Così non si finisce di spostare il problema, invece di risolverlo, sui medici di famiglia?
«No, perché intanto, grazie anche alle battaglie del presidente De Luca, il riordino della rete ospedaliera è stato approvato e prevede 1100 posti ospedalieri in più. Ma noi dobbiamo ridurre l’ospedalizzazione e la mobilità passiva verso altre regioni. Per questo nel Piano abbiamo riconosciuto un’attenzione in più alle strutture private accreditate che propongono attività di alta complessità. Assieme a questo, però, occorre l’ingresso di nuovo personale. Ed è quanto ci apprestiamo a fare, con una iniziativa alla quale aderiscono anche le altre Regioni, che prevede l’assunzione con contratti di formazione di giovani laureati».
In che modo?
«Attualmente il Miur in Campania assegna 508 borse specialistiche e poi ci sono i 102 (da 90 che erano) contratti aggiuntivi della Regione; tutquesto, tavia le richieste risultano essere esorbitanti rispetto a quanto si offre. Attualmente vi sono circa 5000 laureati in Italia che non riescono ad accedere ai percorsi di specializzazione e, quindi, al mondo del lavoro. Un medico di medicina generale, con un po’ di incentivi, coadiuvato da due giovani colleghi formati per fornire le prime cure e seguire gli assistiti cronici, ci farebbe recuperare sprechi notevoli».
Faccia un esempio?
«Il 70% dei pazienti che accede al pronto soccorso del Cardarelli viene rimandato a casa entro quattro ore dall’arrivo. Questo significa che il ricorso alle cure ospedaliere non è indispensabile e che l’affollamento dei pronto soccorso impedisce a chi davvero ha necessità di essere trattato senza attese. Abbiamo, per ipotizzato contratti formativi in grado di avviare al lavoro circa 300 giovani medici. Un’operazione che costerebbe 5 milioni di euro».

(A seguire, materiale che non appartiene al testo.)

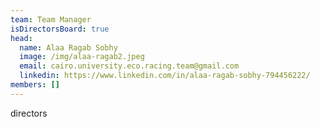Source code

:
 ```yaml
---
team: Team Manager
isDirectorsBoard: true
head:
  name: Alaa Ragab Sobhy
  image: /img/alaa-ragab2.jpeg
  email: cairo.university.eco.racing.team@gmail.com
  linkedin: https://www.linkedin.com/in/alaa-ragab-sobhy-794456222/
members: []
---
```

directors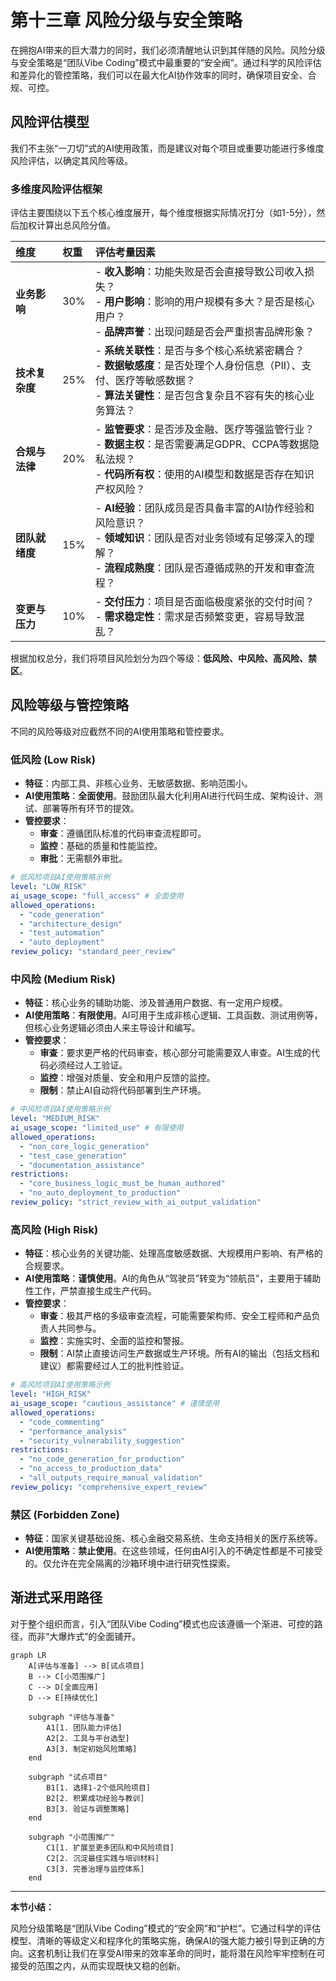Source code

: # 第十三章 风险分级与安全策略

在拥抱AI带来的巨大潜力的同时，我们必须清醒地认识到其伴随的风险。风险分级与安全策略是“团队Vibe Coding”模式中最重要的“安全阀”。通过科学的风险评估和差异化的管控策略，我们可以在最大化AI协作效率的同时，确保项目安全、合规、可控。

## 风险评估模型

我们不主张“一刀切”式的AI使用政策，而是建议对每个项目或重要功能进行多维度风险评估，以确定其风险等级。

### 多维度风险评估框架
评估主要围绕以下五个核心维度展开，每个维度根据实际情况打分（如1-5分），然后加权计算出总风险分值。

| 维度 | 权重 | 评估考量因素 |
| :--- | :--- | :--- |
| **业务影响** | 30% | - **收入影响**：功能失败是否会直接导致公司收入损失？<br/>- **用户影响**：影响的用户规模有多大？是否是核心用户？<br/>- **品牌声誉**：出现问题是否会严重损害品牌形象？ |
| **技术复杂度** | 25% | - **系统关联性**：是否与多个核心系统紧密耦合？<br/>- **数据敏感度**：是否处理个人身份信息（PII）、支付、医疗等敏感数据？<br/>- **算法关键性**：是否包含复杂且不容有失的核心业务算法？ |
| **合规与法律** | 20% | - **监管要求**：是否涉及金融、医疗等强监管行业？<br/>- **数据主权**：是否需要满足GDPR、CCPA等数据隐私法规？<br/>- **代码所有权**：使用的AI模型和数据是否存在知识产权风险？ |
| **团队就绪度** | 15% | - **AI经验**：团队成员是否具备丰富的AI协作经验和风险意识？<br/>- **领域知识**：团队是否对业务领域有足够深入的理解？<br/>- **流程成熟度**：团队是否遵循成熟的开发和审查流程？ |
| **变更与压力** | 10% | - **交付压力**：项目是否面临极度紧张的交付时间？<br/>- **需求稳定性**：需求是否频繁变更，容易导致混乱？ |

根据加权总分，我们将项目风险划分为四个等级：**低风险、中风险、高风险、禁区**。

## 风险等级与管控策略

不同的风险等级对应截然不同的AI使用策略和管控要求。

### 低风险 (Low Risk)

- **特征**：内部工具、非核心业务、无敏感数据、影响范围小。
- **AI使用策略**：**全面使用**。鼓励团队最大化利用AI进行代码生成、架构设计、测试、部署等所有环节的提效。
- **管控要求**：
    - **审查**：遵循团队标准的代码审查流程即可。
    - **监控**：基础的质量和性能监控。
    - **审批**：无需额外审批。

```yaml
# 低风险项目AI使用策略示例
level: "LOW_RISK"
ai_usage_scope: "full_access" # 全面使用
allowed_operations:
  - "code_generation"
  - "architecture_design"
  - "test_automation"
  - "auto_deployment"
review_policy: "standard_peer_review"
```

### 中风险 (Medium Risk)

- **特征**：核心业务的辅助功能、涉及普通用户数据、有一定用户规模。
- **AI使用策略**：**有限使用**。AI可用于生成非核心逻辑、工具函数、测试用例等，但核心业务逻辑必须由人来主导设计和编写。
- **管控要求**：
    - **审查**：要求更严格的代码审查，核心部分可能需要双人审查。AI生成的代码必须经过人工验证。
    - **监控**：增强对质量、安全和用户反馈的监控。
    - **限制**：禁止AI自动将代码部署到生产环境。

```yaml
# 中风险项目AI使用策略示例
level: "MEDIUM_RISK"
ai_usage_scope: "limited_use" # 有限使用
allowed_operations:
  - "non_core_logic_generation"
  - "test_case_generation"
  - "documentation_assistance"
restrictions:
  - "core_business_logic_must_be_human_authored"
  - "no_auto_deployment_to_production"
review_policy: "strict_review_with_ai_output_validation"
```

### 高风险 (High Risk)

- **特征**：核心业务的关键功能、处理高度敏感数据、大规模用户影响、有严格的合规要求。
- **AI使用策略**：**谨慎使用**。AI的角色从“驾驶员”转变为“领航员”，主要用于辅助性工作，严禁直接生成生产代码。
- **管控要求**：
    - **审查**：极其严格的多级审查流程，可能需要架构师、安全工程师和产品负责人共同参与。
    - **监控**：实施实时、全面的监控和警报。
    - **限制**：AI禁止直接访问生产数据或生产环境。所有AI的输出（包括文档和建议）都需要经过人工的批判性验证。

```yaml
# 高风险项目AI使用策略示例
level: "HIGH_RISK"
ai_usage_scope: "cautious_assistance" # 谨慎使用
allowed_operations:
  - "code_commenting"
  - "performance_analysis"
  - "security_vulnerability_suggestion"
restrictions:
  - "no_code_generation_for_production"
  - "no_access_to_production_data"
  - "all_outputs_require_manual_validation"
review_policy: "comprehensive_expert_review"
```

### 禁区 (Forbidden Zone)

- **特征**：国家关键基础设施、核心金融交易系统、生命支持相关的医疗系统等。
- **AI使用策略**：**禁止使用**。在这些领域，任何由AI引入的不确定性都是不可接受的。仅允许在完全隔离的沙箱环境中进行研究性探索。

## 渐进式采用路径

对于整个组织而言，引入“团队Vibe Coding”模式也应该遵循一个渐进、可控的路径，而非“大爆炸式”的全面铺开。

```mermaid
graph LR
    A[评估与准备] --> B[试点项目]
    B --> C[小范围推广]
    C --> D[全面应用]
    D --> E[持续优化]

    subgraph "评估与准备"
        A1[1. 团队能力评估]
        A2[2. 工具与平台选型]
        A3[3. 制定初始风险策略]
    end

    subgraph "试点项目"
        B1[1. 选择1-2个低风险项目]
        B2[2. 积累成功经验与教训]
        B3[3. 验证与调整策略]
    end

    subgraph "小范围推广"
        C1[1. 扩展至更多团队和中风险项目]
        C2[2. 沉淀最佳实践与培训材料]
        C3[3. 完善治理与监控体系]
    end
```

---

**本节小结：**

风险分级策略是“团队Vibe Coding”模式的“安全网”和“护栏”。它通过科学的评估模型、清晰的等级定义和程序化的策略实施，确保AI的强大能力被引导到正确的方向。这套机制让我们在享受AI带来的效率革命的同时，能将潜在风险牢牢控制在可接受的范围之内，从而实现既快又稳的创新。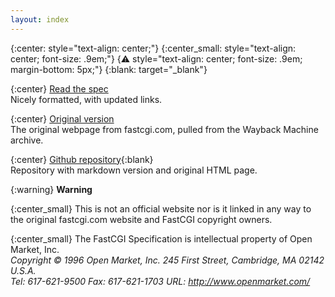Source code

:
 ```yaml
---
layout: index
---
```


{:center: style="text-align: center;"}
{:center_small: style="text-align: center; font-size: .9em;"}
{:warning: style="text-align: center; font-size: .9em; margin-bottom: 5px;"}
{:blank: target="_blank"}

{:center}
[Read the spec](/spec)  
Nicely formatted, with updated links.  

{:center}
[Original version](/original)  
The original webpage from fastcgi.com, pulled from the Wayback Machine archive.

{:center}
[Github repository](https://github.com/fast-cgi/spec){:blank}  
Repository with markdown version and original HTML page.

{:warning}
**Warning**

{:center_small}
This is not an official website nor is it linked in any way to the original fastcgi.com website and FastCGI copyright owners.

{:center_small}
The FastCGI Specification is intellectual property of Open Market, Inc.  
*Copyright © 1996 Open Market, Inc. 245 First Street, Cambridge, MA 02142 U.S.A.  
Tel: 617-621-9500 Fax: 617-621-1703 URL: http://www.openmarket.com/*
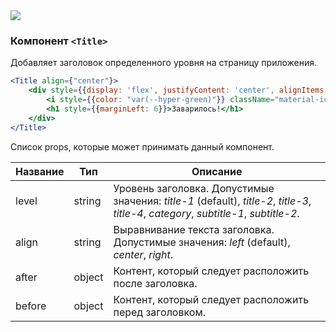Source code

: <img src="https://pp.userapi.com/c855124/v855124516/428b5/K3gZzmyG6_U.jpg"/>

### Компонент `<Title>`
Добавляет заголовок определенного уровня на страницу приложения.

```jsx
<Title align={"center"}>
    <div style={{display: 'flex', justifyContent: 'center', alignItems: 'center'}}>
        <i style={{color: "var(--hyper-green)"}} className="material-icons">favorite_border</i>
        <h1 style={{marginLeft: 6}}>Заварилось!</h1>
    </div>
</Title>
```
Список props, которые может принимать данный компонент.

|Название|Тип|Описание|
| ------------ | ------------ | ------------ |
| level  | string  | Уровень заголовка. Допустимые значения: *title-1* (default), *title-2*, *title-3*, *title-4*, *category*, *subtitle-1*, *subtitle-2*. |
| align  | string  | Выравнивание текста заголовка. Допустимые значения: *left* (default), *center*, *right*.  |
| after | object | Контент, который следует расположить после заголовка. |
| before | object | Контент, который следует расположить перед заголовком. |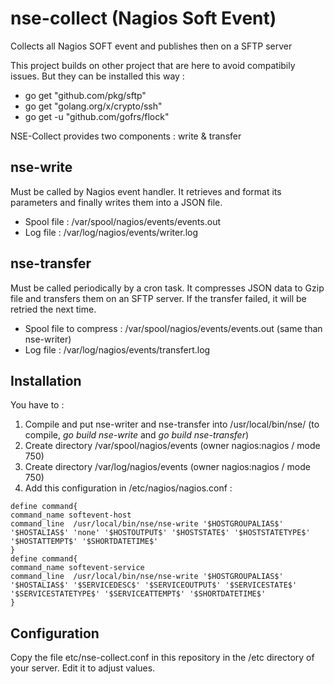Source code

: # nse-collect (Nagios Soft Event)
Collects all Nagios SOFT event and publishes then on a SFTP server

This project builds on other project that are here to avoid compatibily issues. But they can be installed this way : 
* go get "github.com/pkg/sftp"
* go get "golang.org/x/crypto/ssh"
* go get -u "github.com/gofrs/flock"

NSE-Collect provides two components : write & transfer

## nse-write
Must be called by Nagios event handler. It retrieves and format its parameters and finally writes them into a JSON file.
* Spool file : /var/spool/nagios/events/events.out
* Log file : /var/log/nagios/events/writer.log

## nse-transfer
Must be called periodically by a cron task. It compresses JSON data to Gzip file and transfers them on an SFTP server. If the transfer failed, it will be retried the next time. 
* Spool file to compress : /var/spool/nagios/events/events.out (same than nse-writer)
* Log file : /var/log/nagios/events/transfert.log

## Installation
You have to : 
1. Compile and put nse-writer and nse-transfer into /usr/local/bin/nse/ (to compile, *go build nse-write* and *go build nse-transfer*)
2. Create directory /var/spool/nagios/events (owner nagios:nagios / mode 750)
3. Create directory /var/log/nagios/events (owner nagios:nagios / mode 750)
4. Add this configuration in /etc/nagios/nagios.conf :
```
define command{
command_name softevent-host
command_line  /usr/local/bin/nse/nse-write '$HOSTGROUPALIAS$' '$HOSTALIAS$' 'none' '$HOSTOUTPUT$' '$HOSTSTATE$' '$HOSTSTATETYPE$' '$HOSTATTEMPT$' '$SHORTDATETIME$'
}
define command{
command_name softevent-service
command_line  /usr/local/bin/nse/nse-write '$HOSTGROUPALIAS$' '$HOSTALIAS$' '$SERVICEDESC$' '$SERVICEOUTPUT$' '$SERVICESTATE$' '$SERVICESTATETYPE$' '$SERVICEATTEMPT$' '$SHORTDATETIME$'
}
```

## Configuration
Copy the file etc/nse-collect.conf in this repository in the /etc directory of your server. Edit it to adjust values. 
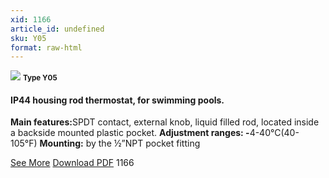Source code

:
 ```yaml
---
xid: 1166
article_id: undefined
sku: Y05
format: raw-html
---
```

 <img src="./1166/Y05.jpg" class="card-imgs mb-2">
 <small class="text-grey mb-2"><b>Type Y05</b> </small>
 <h4>IP44 housing rod thermostat, for swimming pools.</h4>
 <p><b>Main features:</b>SPDT contact, external knob, liquid filled rod, located inside a backside mounted plastic pocket.
 <b>Adjustment ranges: -</b>4-40&#xB0;C(40-105&#xB0;F)
 <b>Mounting:</b> by the &#xBD;&#x201D;NPT pocket fitting</p>
 <div class="btns">
 <a href="../en/ip44-housing-rod-thermostat-for-swimming-pools-y05.html" class="btn-red">See More</a>
 <a href="../en/pdf/Cat2 P22 Ultimheat EN Y05 20130409.pdf" target="_blank" class="btn-red">Download PDF</a>
 <!-- <a href="http://www.ultimheat.com/cat2.html" target="_blank" class="access-link"> Access full catalogue <i class="fa fa-external-link" aria-hidden="true"></i> </a> -->
 <span class="number-btn">1166</span>
 </div>
 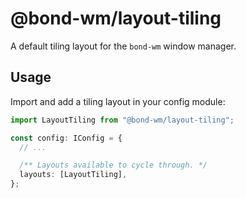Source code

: # @bond-wm/layout-tiling

A default tiling layout for the `bond-wm` window manager.

## Usage

Import and add a tiling layout in your config module:

```ts
import LayoutTiling from "@bond-wm/layout-tiling";

const config: IConfig = {
  // ...

  /** Layouts available to cycle through. */
  layouts: [LayoutTiling],
};
```
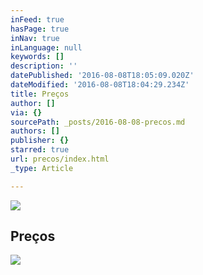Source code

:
 ```yaml
---
inFeed: true
hasPage: true
inNav: true
inLanguage: null
keywords: []
description: ''
datePublished: '2016-08-08T18:05:09.020Z'
dateModified: '2016-08-08T18:04:29.234Z'
title: Preços
author: []
via: {}
sourcePath: _posts/2016-08-08-precos.md
authors: []
publisher: {}
starred: true
url: precos/index.html
_type: Article

---
```

![](https://the-grid-user-content.s3-us-west-2.amazonaws.com/4d61cf6e-436d-416a-8efd-179ae25d09b4.png)

## Preços
![](https://the-grid-user-content.s3-us-west-2.amazonaws.com/431bc595-ed2a-43f5-9df7-5a92b6d604cf.png)

##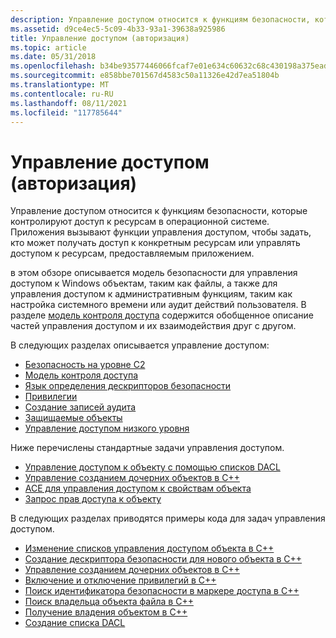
 ```yaml
---
description: Управление доступом относится к функциям безопасности, которые контролируют доступ к ресурсам в операционной системе. Приложения вызывают функции управления доступом, чтобы задать, кто может получать доступ к конкретным ресурсам или управлять доступом к ресурсам, предоставляемым приложением.
ms.assetid: d9ce4ec5-5c09-4b33-93a1-39638a925986
title: Управление доступом (авторизация)
ms.topic: article
ms.date: 05/31/2018
ms.openlocfilehash: b34be93577446066fcaf7e01e634c60632c68c430198a375eadc2efbcec3e701
ms.sourcegitcommit: e858bbe701567d4583c50a11326e42d7ea51804b
ms.translationtype: MT
ms.contentlocale: ru-RU
ms.lasthandoff: 08/11/2021
ms.locfileid: "117785644"
---
```

# <a name="access-control-authorization"></a>Управление доступом (авторизация)

Управление доступом относится к функциям безопасности, которые контролируют доступ к ресурсам в операционной системе. Приложения вызывают функции управления доступом, чтобы задать, кто может получать доступ к конкретным ресурсам или управлять доступом к ресурсам, предоставляемым приложением.

в этом обзоре описывается модель безопасности для управления доступом к Windows объектам, таким как файлы, а также для управления доступом к административным функциям, таким как настройка системного времени или аудит действий пользователя. В разделе [модель контроля доступа](access-control-model.md) содержится обобщенное описание частей управления доступом и их взаимодействия друг с другом.

В следующих разделах описывается управление доступом:

-   [Безопасность на уровне C2](c2-level-security.md)
-   [Модель контроля доступа](access-control-model.md)
-   [Язык определения дескрипторов безопасности](security-descriptor-definition-language.md)
-   [Привилегии](privileges.md)
-   [Создание записей аудита](audit-generation.md)
-   [Защищаемые объекты](securable-objects.md)
-   [Управление доступом низкого уровня](low-level-access-control.md)

Ниже перечислены стандартные задачи управления доступом.

-   [Управление доступом к объекту с помощью списков DACL](how-dacls-control-access-to-an-object.md)
-   [Управление созданием дочерних объектов в C++](controlling-child-object-creation-in-c--.md)
-   [ACE для управления доступом к свойствам объекта](aces-to-control-access-to-an-object-s-properties.md)
-   [Запрос прав доступа к объекту](requesting-access-rights-to-an-object.md)

В следующих разделах приводятся примеры кода для задач управления доступом.

-   [Изменение списков управления доступом объекта в C++](modifying-the-acls-of-an-object-in-c--.md)
-   [Создание дескриптора безопасности для нового объекта в C++](creating-a-security-descriptor-for-a-new-object-in-c--.md)
-   [Управление созданием дочерних объектов в C++](controlling-child-object-creation-in-c--.md)
-   [Включение и отключение привилегий в C++](enabling-and-disabling-privileges-in-c--.md)
-   [Поиск идентификатора безопасности в маркере доступа в C++](searching-for-a-sid-in-an-access-token-in-c--.md)
-   [Поиск владельца объекта файла в C++](finding-the-owner-of-a-file-object-in-c--.md)
-   [Получение владения объектом в C++](taking-object-ownership-in-c--.md)
-   [Создание списка DACL](/windows/desktop/SecBP/creating-a-dacl)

I medici di famiglia lamentano di essere già in prima linea nell’accogliere i propri assistiti. Non ritiene che buona parte del compito andrebbe esercitato da coloro che da anni affollano gli uffici e gli ambulatori delle Asl?
«È un quadro complessivo che va sicuramente riordinato, non c’è dubbio. Anche perché, diciamolo chiaramente, non sono più i tempi di una volta, e il sistema, di questo passo, rischia di collassare se non si mette mano. Occorre però dire che i medici di famiglia conoscono i loro assistiti, e con un po’ di incentivi e qualche macchinario che gli diamo possono ampiamente gestire un cardiopatico che si presenta con i piedi gonfi e con un po’ di affanno».
Non si porrà il problema che i casi cronici devono essere trattati esclusivamente da specialisti?
«Non vogliamo mica penalizzare gli specialisti? Anzi. Tantomeno c’è interesse a semplificare i problemi degli ammalati cronici. Tuttavia, dato l’eccessivo ricorso, tante volte inutile, agli ospedali, sarebbe meglio creare un filtro per evitare disservizi. Del resto, quante persone che si recano in farmacia si sottopongono anche alla misurazione della pressione arteriosa? Ecco, questa fase sarebbe in qualche modo assimilabile a pratiche ormai diffuse di prima assistenza».
Non intravede neanche il rischio di una nuova e pesante burocratizzazione delle procedure relative al trattamento degli ammalati cronici: nuove cartelle da compilare e da aggiornare di volta in volta?
«No, sarà tutto informatizzato e rapido. Si risparmierà tempo e denaro pubblico. E soprattutto avremo una sanità più efficiente».